[[ Dataset content, beginning ]]

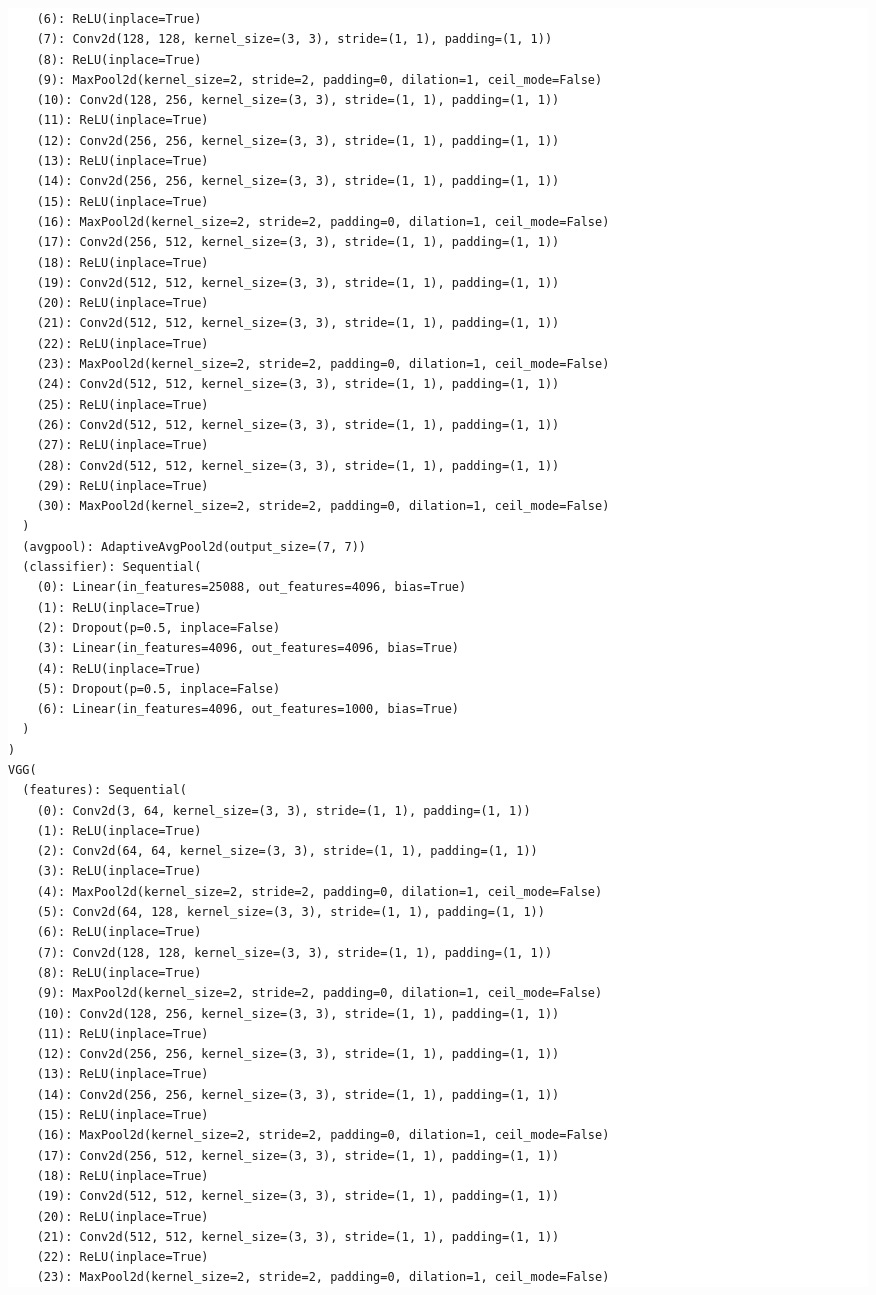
 ```
    (6): ReLU(inplace=True)
    (7): Conv2d(128, 128, kernel_size=(3, 3), stride=(1, 1), padding=(1, 1))
    (8): ReLU(inplace=True)
    (9): MaxPool2d(kernel_size=2, stride=2, padding=0, dilation=1, ceil_mode=False)
    (10): Conv2d(128, 256, kernel_size=(3, 3), stride=(1, 1), padding=(1, 1))
    (11): ReLU(inplace=True)
    (12): Conv2d(256, 256, kernel_size=(3, 3), stride=(1, 1), padding=(1, 1))
    (13): ReLU(inplace=True)
    (14): Conv2d(256, 256, kernel_size=(3, 3), stride=(1, 1), padding=(1, 1))
    (15): ReLU(inplace=True)
    (16): MaxPool2d(kernel_size=2, stride=2, padding=0, dilation=1, ceil_mode=False)
    (17): Conv2d(256, 512, kernel_size=(3, 3), stride=(1, 1), padding=(1, 1))
    (18): ReLU(inplace=True)
    (19): Conv2d(512, 512, kernel_size=(3, 3), stride=(1, 1), padding=(1, 1))
    (20): ReLU(inplace=True)
    (21): Conv2d(512, 512, kernel_size=(3, 3), stride=(1, 1), padding=(1, 1))
    (22): ReLU(inplace=True)
    (23): MaxPool2d(kernel_size=2, stride=2, padding=0, dilation=1, ceil_mode=False)
    (24): Conv2d(512, 512, kernel_size=(3, 3), stride=(1, 1), padding=(1, 1))
    (25): ReLU(inplace=True)
    (26): Conv2d(512, 512, kernel_size=(3, 3), stride=(1, 1), padding=(1, 1))
    (27): ReLU(inplace=True)
    (28): Conv2d(512, 512, kernel_size=(3, 3), stride=(1, 1), padding=(1, 1))
    (29): ReLU(inplace=True)
    (30): MaxPool2d(kernel_size=2, stride=2, padding=0, dilation=1, ceil_mode=False)
  )
  (avgpool): AdaptiveAvgPool2d(output_size=(7, 7))
  (classifier): Sequential(
    (0): Linear(in_features=25088, out_features=4096, bias=True)
    (1): ReLU(inplace=True)
    (2): Dropout(p=0.5, inplace=False)
    (3): Linear(in_features=4096, out_features=4096, bias=True)
    (4): ReLU(inplace=True)
    (5): Dropout(p=0.5, inplace=False)
    (6): Linear(in_features=4096, out_features=1000, bias=True)
  )
)
VGG(
  (features): Sequential(
    (0): Conv2d(3, 64, kernel_size=(3, 3), stride=(1, 1), padding=(1, 1))
    (1): ReLU(inplace=True)
    (2): Conv2d(64, 64, kernel_size=(3, 3), stride=(1, 1), padding=(1, 1))
    (3): ReLU(inplace=True)
    (4): MaxPool2d(kernel_size=2, stride=2, padding=0, dilation=1, ceil_mode=False)
    (5): Conv2d(64, 128, kernel_size=(3, 3), stride=(1, 1), padding=(1, 1))
    (6): ReLU(inplace=True)
    (7): Conv2d(128, 128, kernel_size=(3, 3), stride=(1, 1), padding=(1, 1))
    (8): ReLU(inplace=True)
    (9): MaxPool2d(kernel_size=2, stride=2, padding=0, dilation=1, ceil_mode=False)
    (10): Conv2d(128, 256, kernel_size=(3, 3), stride=(1, 1), padding=(1, 1))
    (11): ReLU(inplace=True)
    (12): Conv2d(256, 256, kernel_size=(3, 3), stride=(1, 1), padding=(1, 1))
    (13): ReLU(inplace=True)
    (14): Conv2d(256, 256, kernel_size=(3, 3), stride=(1, 1), padding=(1, 1))
    (15): ReLU(inplace=True)
    (16): MaxPool2d(kernel_size=2, stride=2, padding=0, dilation=1, ceil_mode=False)
    (17): Conv2d(256, 512, kernel_size=(3, 3), stride=(1, 1), padding=(1, 1))
    (18): ReLU(inplace=True)
    (19): Conv2d(512, 512, kernel_size=(3, 3), stride=(1, 1), padding=(1, 1))
    (20): ReLU(inplace=True)
    (21): Conv2d(512, 512, kernel_size=(3, 3), stride=(1, 1), padding=(1, 1))
    (22): ReLU(inplace=True)
    (23): MaxPool2d(kernel_size=2, stride=2, padding=0, dilation=1, ceil_mode=False)
```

[[ Dataset content, end ]]

What to work on =
Only lines with the word "Dropout" are needed. Copy them from the preceding records.

Answer to this problem =
    (2): Dropout(p=0.5, inplace=False)
    (5): Dropout(p=0.5, inplace=False)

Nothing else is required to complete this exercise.